Cooperation shifts from:

purely learned → facilitated by inherited traits


What Can Evolve

Selection can act on:

  • morphological traits (speed, vision, energy capacity)
  • learning parameters
  • initial policy biases
  • social attraction or avoidance tendencies

This leads to cooperation-friendly phenotypes rather than fixed cooperative strategies.


Testable Predictions

The two-timescale framework generates testable predictions:

  • Populations with learning evolve cooperation faster than populations without learning.
  • Disabling learning after evolution reveals partially innate cooperation.
  • High plasticity reduces selection gradients.
  • Low plasticity increases evolutionary pressure on morphology.

All of these can be tested in PredPreyGrass.

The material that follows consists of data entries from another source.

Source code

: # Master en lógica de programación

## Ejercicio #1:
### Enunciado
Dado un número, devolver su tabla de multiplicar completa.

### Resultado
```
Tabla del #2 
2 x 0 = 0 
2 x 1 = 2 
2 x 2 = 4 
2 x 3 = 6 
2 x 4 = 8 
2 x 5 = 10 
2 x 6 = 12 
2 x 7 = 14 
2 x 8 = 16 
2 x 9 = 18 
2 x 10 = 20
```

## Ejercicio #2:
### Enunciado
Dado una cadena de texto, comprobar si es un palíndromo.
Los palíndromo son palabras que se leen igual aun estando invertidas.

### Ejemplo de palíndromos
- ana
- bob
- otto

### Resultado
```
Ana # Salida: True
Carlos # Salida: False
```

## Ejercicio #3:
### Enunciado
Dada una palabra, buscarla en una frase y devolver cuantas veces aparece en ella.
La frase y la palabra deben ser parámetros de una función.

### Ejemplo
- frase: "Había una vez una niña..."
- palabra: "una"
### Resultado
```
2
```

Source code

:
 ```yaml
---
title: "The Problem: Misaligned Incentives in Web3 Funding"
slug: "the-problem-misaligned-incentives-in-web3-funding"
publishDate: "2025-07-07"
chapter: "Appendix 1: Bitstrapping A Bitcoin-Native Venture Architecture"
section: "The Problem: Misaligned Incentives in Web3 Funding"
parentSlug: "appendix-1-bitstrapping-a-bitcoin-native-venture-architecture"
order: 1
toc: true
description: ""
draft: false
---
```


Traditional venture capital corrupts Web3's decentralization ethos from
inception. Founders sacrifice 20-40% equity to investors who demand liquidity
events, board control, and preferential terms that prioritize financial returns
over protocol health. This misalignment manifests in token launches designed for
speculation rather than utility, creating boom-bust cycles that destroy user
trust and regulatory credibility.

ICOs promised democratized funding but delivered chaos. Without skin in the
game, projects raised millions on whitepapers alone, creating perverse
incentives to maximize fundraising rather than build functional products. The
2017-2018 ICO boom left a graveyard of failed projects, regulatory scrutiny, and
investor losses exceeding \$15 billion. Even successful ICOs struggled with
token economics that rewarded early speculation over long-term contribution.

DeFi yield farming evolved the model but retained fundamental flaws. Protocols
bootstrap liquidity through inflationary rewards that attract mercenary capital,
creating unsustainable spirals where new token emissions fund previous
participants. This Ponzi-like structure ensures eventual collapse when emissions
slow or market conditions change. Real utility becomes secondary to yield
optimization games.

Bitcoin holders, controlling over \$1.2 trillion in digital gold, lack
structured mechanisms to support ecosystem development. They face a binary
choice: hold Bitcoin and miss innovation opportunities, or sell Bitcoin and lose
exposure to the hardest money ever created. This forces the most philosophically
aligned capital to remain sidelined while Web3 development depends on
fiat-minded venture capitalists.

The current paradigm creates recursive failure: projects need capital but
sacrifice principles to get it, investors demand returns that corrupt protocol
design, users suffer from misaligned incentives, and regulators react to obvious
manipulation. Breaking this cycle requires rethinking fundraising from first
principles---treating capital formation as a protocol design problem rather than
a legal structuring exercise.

Relation to Classical Theories

Classical evolutionary models:

  • fixed strategies
  • cooperation via selection only

Pure reinforcement learning models:

  • cooperation within lifetimes
  • no generational dynamics

This framework unifies both:

Cooperation = f(learning dynamics, evolutionary dynamics)

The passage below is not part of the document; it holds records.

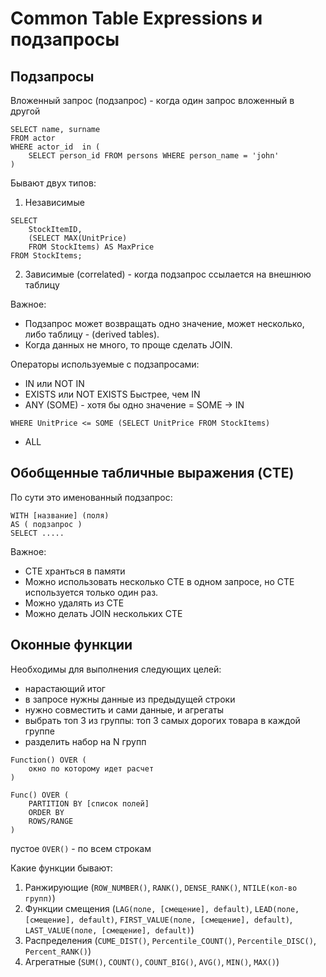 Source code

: # Common Table Expressions и подзапросы

## Подзапросы
Вложенный запрос (подзапрос) - когда один запрос вложенный в другой  
```
SELECT name, surname
FROM actor
WHERE actor_id  in (
    SELECT person_id FROM persons WHERE person_name = 'john'
) 
```
Бывают двух типов:
1. Независимые
```
SELECT 
    StockItemID,
    (SELECT MAX(UnitPrice)
    FROM StockItems) AS MaxPrice
FROM StockItems;
```
2. Зависимые (correlated) - когда подзапрос ссылается на внешнюю таблицу

Важное:  
+ Подзапрос может возвращать одно значение, может несколько, либо таблицу - (derived tables).  
+ Когда данных не много, то проще сделать JOIN.  

Операторы используемые с подзапросами:
* IN или NOT IN
* EXISTS или NOT EXISTS
Быстрее, чем IN
* ANY (SOME) - хотя бы одно значение
= SOME -> IN
```
WHERE UnitPrice <= SOME (SELECT UnitPrice FROM StockItems)
```
* ALL 

## Обобщенные табличные выражения (CTE)
По сути это именованный подзапрос:
```
WITH [название] (поля) 
AS ( подзапрос )
SELECT .....
```

Важное:  
* СTE хранться в памяти
* Можно использовать несколько CTE в одном запросе, но CTE используется только один раз.  
* Можно удалять из CTE 
* Можно делать JOIN нескольких CTE

## Оконные функции

Необходимы для выполнения следующих целей:
- нарастающий итог
- в запросе нужны данные из предыдущей строки
- нужно совместить и сами данные, и агрегаты
- выбрать топ 3 из группы: топ 3 самых дорогих товара в каждой группе
- разделить набор на N групп

```
Function() OVER (
    окно по которому идет расчет
)
```

```
Func() OVER (
    PARTITION BY [список полей]
    ORDER BY
    ROWS/RANGE
)
```

пустое `OVER()` - по всем строкам   

Какие функции бывают:
1. Ранжирующие (`ROW_NUMBER()`, `RANK()`, `DENSE_RANK()`, `NTILE(кол-во групп)`)
2. Функции смещения (`LAG(поле, [смещение], default)`, `LEAD(поле, [смещение], default)`,
`FIRST_VALUE(поле, [смещение], default)`, `LAST_VALUE(поле, [смещение], default)`)
3. Распределения (`CUME_DIST()`, `Percentile_COUNT()`, `Percentile_DISC()`, `Percent_RANK()`)
4. Агрегатные (`SUM()`, `COUNT()`, `COUNT_BIG()`, `AVG()`, `MIN()`, `MAX()`)

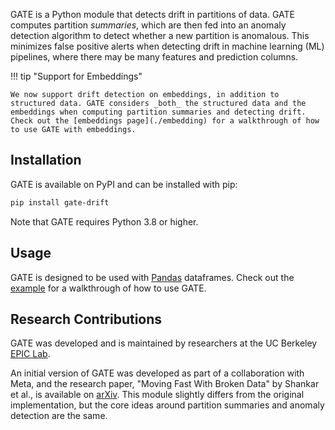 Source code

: GATE is a Python module that detects drift in partitions of data. GATE computes partition _summaries_, which are then fed into an anomaly detection algorithm to detect whether a new partition is anomalous. This minimizes false positive alerts when detecting drift in machine learning (ML) pipelines, where there may be many features and prediction columns.

!!! tip "Support for Embeddings"

    We now support drift detection on embeddings, in addition to structured data. GATE considers _both_ the structured data and the embeddings when computing partition summaries and detecting drift. Check out the [embeddings page](./embedding) for a walkthrough of how to use GATE with embeddings.

## Installation

GATE is available on PyPI and can be installed with pip:

```bash
pip install gate-drift
```

Note that GATE requires Python 3.8 or higher.

## Usage

GATE is designed to be used with [Pandas](https://pandas.pydata.org/) dataframes. Check out the [example](./example) for a walkthrough of how to use GATE.

## Research Contributions

GATE was developed and is maintained by researchers at the UC Berkeley [EPIC Lab](https://epic.berkeley.edu/).

An initial version of GATE was developed as part of a collaboration with Meta, and the research paper, "Moving Fast With Broken Data" by Shankar et al., is available on [arXiv](https://arxiv.org/abs/2303.06094). This module slightly differs from the original implementation, but the core ideas around partition summaries and anomaly detection are the same.
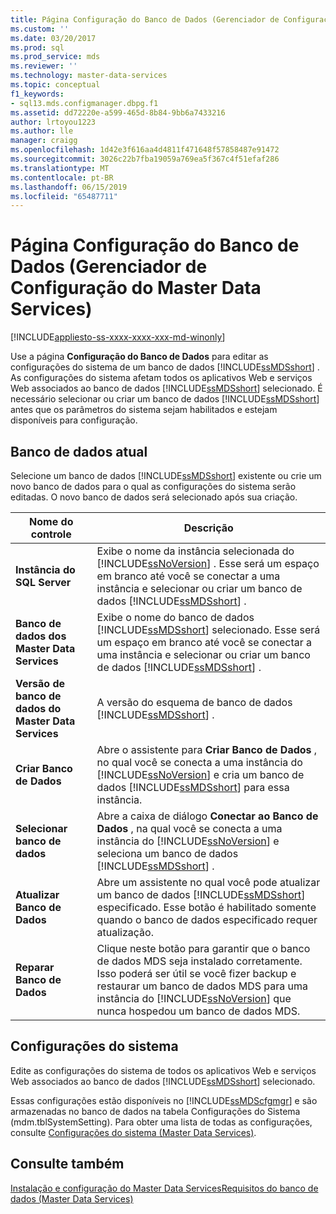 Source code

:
```yaml
---
title: Página Configuração do Banco de Dados (Gerenciador de Configuração do Master Data Services) | Microsoft Docs
ms.custom: ''
ms.date: 03/20/2017
ms.prod: sql
ms.prod_service: mds
ms.reviewer: ''
ms.technology: master-data-services
ms.topic: conceptual
f1_keywords:
- sql13.mds.configmanager.dbpg.f1
ms.assetid: dd72220e-a599-465d-8b84-9bb6a7433216
author: lrtoyou1223
ms.author: lle
manager: craigg
ms.openlocfilehash: 1d42e3f616aa4d4811f471648f57858487e91472
ms.sourcegitcommit: 3026c22b7fba19059a769ea5f367c4f51efaf286
ms.translationtype: MT
ms.contentlocale: pt-BR
ms.lasthandoff: 06/15/2019
ms.locfileid: "65487711"
---
```

# <a name="database-configuration-page-master-data-services-configuration-manager"></a>Página Configuração do Banco de Dados (Gerenciador de Configuração do Master Data Services)

[!INCLUDE[appliesto-ss-xxxx-xxxx-xxx-md-winonly](../includes/appliesto-ss-xxxx-xxxx-xxx-md-winonly.md)]

  Use a página **Configuração do Banco de Dados** para editar as configurações do sistema de um banco de dados [!INCLUDE[ssMDSshort](../includes/ssmdsshort-md.md)] . As configurações do sistema afetam todos os aplicativos Web e serviços Web associados ao banco de dados [!INCLUDE[ssMDSshort](../includes/ssmdsshort-md.md)] selecionado. É necessário selecionar ou criar um banco de dados [!INCLUDE[ssMDSshort](../includes/ssmdsshort-md.md)] antes que os parâmetros do sistema sejam habilitados e estejam disponíveis para configuração.  
  
## <a name="current-database"></a>Banco de dados atual  
 Selecione um banco de dados [!INCLUDE[ssMDSshort](../includes/ssmdsshort-md.md)] existente ou crie um novo banco de dados para o qual as configurações do sistema serão editadas. O novo banco de dados será selecionado após sua criação.  
  
|Nome do controle|Descrição|  
|------------------|-----------------|  
|**Instância do SQL Server**|Exibe o nome da instância selecionada do [!INCLUDE[ssNoVersion](../includes/ssnoversion-md.md)] . Esse será um espaço em branco até você se conectar a uma instância e selecionar ou criar um banco de dados [!INCLUDE[ssMDSshort](../includes/ssmdsshort-md.md)] .|  
|**Banco de dados dos Master Data Services**|Exibe o nome do banco de dados [!INCLUDE[ssMDSshort](../includes/ssmdsshort-md.md)] selecionado. Esse será um espaço em branco até você se conectar a uma instância e selecionar ou criar um banco de dados [!INCLUDE[ssMDSshort](../includes/ssmdsshort-md.md)] .|  
|**Versão de banco de dados do Master Data Services**|A versão do esquema de banco de dados [!INCLUDE[ssMDSshort](../includes/ssmdsshort-md.md)] .|  
|**Criar Banco de Dados**|Abre o assistente para **Criar Banco de Dados** , no qual você se conecta a uma instância do [!INCLUDE[ssNoVersion](../includes/ssnoversion-md.md)] e cria um banco de dados [!INCLUDE[ssMDSshort](../includes/ssmdsshort-md.md)] para essa instância.|  
|**Selecionar banco de dados**|Abre a caixa de diálogo **Conectar ao Banco de Dados** , na qual você se conecta a uma instância do [!INCLUDE[ssNoVersion](../includes/ssnoversion-md.md)] e seleciona um banco de dados [!INCLUDE[ssMDSshort](../includes/ssmdsshort-md.md)] .|  
|**Atualizar Banco de Dados**|Abre um assistente no qual você pode atualizar um banco de dados [!INCLUDE[ssMDSshort](../includes/ssmdsshort-md.md)] especificado. Esse botão é habilitado somente quando o banco de dados especificado requer atualização.|  
|**Reparar Banco de Dados**|Clique neste botão para garantir que o banco de dados MDS seja instalado corretamente. Isso poderá ser útil se você fizer backup e restaurar um banco de dados MDS para uma instância do [!INCLUDE[ssNoVersion](../includes/ssnoversion-md.md)] que nunca hospedou um banco de dados MDS.|  
  
## <a name="system-settings"></a>Configurações do sistema  
 Edite as configurações do sistema de todos os aplicativos Web e serviços Web associados ao banco de dados [!INCLUDE[ssMDSshort](../includes/ssmdsshort-md.md)] selecionado.  
  
 Essas configurações estão disponíveis no [!INCLUDE[ssMDScfgmgr](../includes/ssmdscfgmgr-md.md)] e são armazenadas no banco de dados na tabela Configurações do Sistema (mdm.tblSystemSetting). Para obter uma lista de todas as configurações, consulte [Configurações do sistema &#40;Master Data Services&#41;](../master-data-services/system-settings-master-data-services.md).  
  
## <a name="see-also"></a>Consulte também  
[Instalação e configuração do Master Data Services](../master-data-services/master-data-services-installation-and-configuration.md)[Requisitos do banco de dados &#40;Master Data Services&#41;](../master-data-services/install-windows/database-requirements-master-data-services.md)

No single landmark paper fully matches PredPreyGrass across all dimensions (sequential MARL, ecology, cooperation, population pressure, and learning-selection coupling). The closest lines of work are:

WorkClosest axis to PPGMain gap vs PPG
Claus and Boutilier (1998), The Dynamics of Reinforcement Learning in Cooperative Multiagent SystemsFoundational emergence of cooperation in MARLSmall, abstract cooperative games; no ecological population dynamics
Leibo et al. (2017), Multi-agent Reinforcement Learning in Sequential Social DilemmasSequential social dilemmas and emergent cooperationLimited evolutionary/selection dynamics
Hughes et al. (2018), Inequity Aversion Improves Cooperation in Intertemporal Social DilemmasMechanisms that stabilize cooperation in sequential settingsFocus on social preferences, not ecology-selection coupling
Eccles et al. (2019), Learning Reciprocity in Complex Sequential Social DilemmasReciprocity under temporal and social complexityNo explicit ecological reproduction-selection loop
Leibo et al. (2018), Malthusian Reinforcement LearningPopulation pressure and ecology-linked MARL adaptationLess focused on explicit cooperative hunting ecology
Zheng et al. (2018), MAgentLarge-scale many-agent ecological-like environmentsBenchmark platform, not a specific two-timescale cooperation theory
Suarez et al. (2019), Neural MMOPersistent multi-agent worlds with resource pressure and emergent rolesDifferent task framing; weaker explicit learning-selection theory framing
Leibo et al. (2021), Melting PotBroad evaluation of social behaviors in MARLEvaluation suite rather than a single ecological cooperation model

Taken together, these works bracket PPG's design space. PPG is closest to their intersection, rather than to any one benchmark or theory.


Summary

The interaction between learning and selection:

  • couples fast behavioral adaptation with slow population change
  • enables the Baldwin effect
  • allows plasticity to guide evolution
  • explains how cooperation emerges, stabilizes, or collapses

This interaction forms the core mechanism linking nurture and nature in PredPreyGrass.